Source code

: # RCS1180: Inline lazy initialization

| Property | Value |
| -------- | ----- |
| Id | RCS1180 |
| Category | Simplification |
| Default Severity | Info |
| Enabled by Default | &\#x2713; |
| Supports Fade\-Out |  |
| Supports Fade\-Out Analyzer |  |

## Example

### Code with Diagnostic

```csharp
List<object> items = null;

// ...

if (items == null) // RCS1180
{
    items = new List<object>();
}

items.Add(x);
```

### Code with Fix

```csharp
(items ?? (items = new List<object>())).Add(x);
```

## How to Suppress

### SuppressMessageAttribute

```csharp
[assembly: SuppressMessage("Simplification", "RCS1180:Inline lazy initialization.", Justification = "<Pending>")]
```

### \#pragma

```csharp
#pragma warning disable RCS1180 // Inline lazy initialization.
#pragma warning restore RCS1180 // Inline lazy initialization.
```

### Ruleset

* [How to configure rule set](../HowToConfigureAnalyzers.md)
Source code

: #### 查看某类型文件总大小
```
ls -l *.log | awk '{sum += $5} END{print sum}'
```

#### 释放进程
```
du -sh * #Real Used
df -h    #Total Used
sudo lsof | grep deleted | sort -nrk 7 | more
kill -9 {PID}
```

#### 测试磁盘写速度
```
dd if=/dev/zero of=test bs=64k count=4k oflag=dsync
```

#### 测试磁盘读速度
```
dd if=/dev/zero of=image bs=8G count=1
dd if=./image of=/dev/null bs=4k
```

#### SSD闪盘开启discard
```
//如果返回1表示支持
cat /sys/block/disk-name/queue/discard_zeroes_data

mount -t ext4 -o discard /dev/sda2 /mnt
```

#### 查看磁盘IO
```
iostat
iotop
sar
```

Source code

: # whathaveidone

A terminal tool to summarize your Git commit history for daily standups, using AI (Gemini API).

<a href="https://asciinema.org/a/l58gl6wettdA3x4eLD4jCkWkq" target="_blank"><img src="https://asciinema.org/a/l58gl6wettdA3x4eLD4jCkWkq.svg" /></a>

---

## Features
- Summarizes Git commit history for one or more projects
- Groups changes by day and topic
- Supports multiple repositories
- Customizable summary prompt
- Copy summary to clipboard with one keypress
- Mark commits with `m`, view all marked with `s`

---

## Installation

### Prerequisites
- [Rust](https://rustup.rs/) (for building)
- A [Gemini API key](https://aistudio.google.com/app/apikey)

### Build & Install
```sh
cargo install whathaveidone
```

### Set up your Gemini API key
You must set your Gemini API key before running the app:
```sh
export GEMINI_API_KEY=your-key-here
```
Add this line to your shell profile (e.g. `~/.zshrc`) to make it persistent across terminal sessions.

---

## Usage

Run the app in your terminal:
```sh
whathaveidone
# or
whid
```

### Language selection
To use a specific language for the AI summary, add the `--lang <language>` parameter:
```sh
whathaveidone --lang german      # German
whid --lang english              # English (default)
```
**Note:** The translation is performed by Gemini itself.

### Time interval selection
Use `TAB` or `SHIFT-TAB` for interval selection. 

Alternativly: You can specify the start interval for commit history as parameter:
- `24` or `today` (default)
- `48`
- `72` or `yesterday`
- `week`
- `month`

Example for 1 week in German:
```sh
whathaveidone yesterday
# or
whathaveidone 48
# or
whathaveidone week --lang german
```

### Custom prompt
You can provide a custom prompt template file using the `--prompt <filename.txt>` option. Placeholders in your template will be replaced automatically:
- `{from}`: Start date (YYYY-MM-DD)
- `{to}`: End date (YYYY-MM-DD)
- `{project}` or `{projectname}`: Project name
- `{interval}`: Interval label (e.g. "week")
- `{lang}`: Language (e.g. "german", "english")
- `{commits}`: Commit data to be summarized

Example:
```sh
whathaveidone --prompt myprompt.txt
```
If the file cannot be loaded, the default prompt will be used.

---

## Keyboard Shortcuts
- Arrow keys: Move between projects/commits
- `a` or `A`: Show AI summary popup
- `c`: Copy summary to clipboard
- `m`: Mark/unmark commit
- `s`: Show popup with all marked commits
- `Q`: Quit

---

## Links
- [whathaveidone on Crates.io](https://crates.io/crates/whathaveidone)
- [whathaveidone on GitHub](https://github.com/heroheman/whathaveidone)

Exercise directions — Go through the data and gather every line that holds "summary".

Result —
- Customizable summary prompt
- Copy summary to clipboard with one keypress
To use a specific language for the AI summary, add the `--lang <language>` parameter:
- `a` or `A`: Show AI summary popup
- `c`: Copy summary to clipboard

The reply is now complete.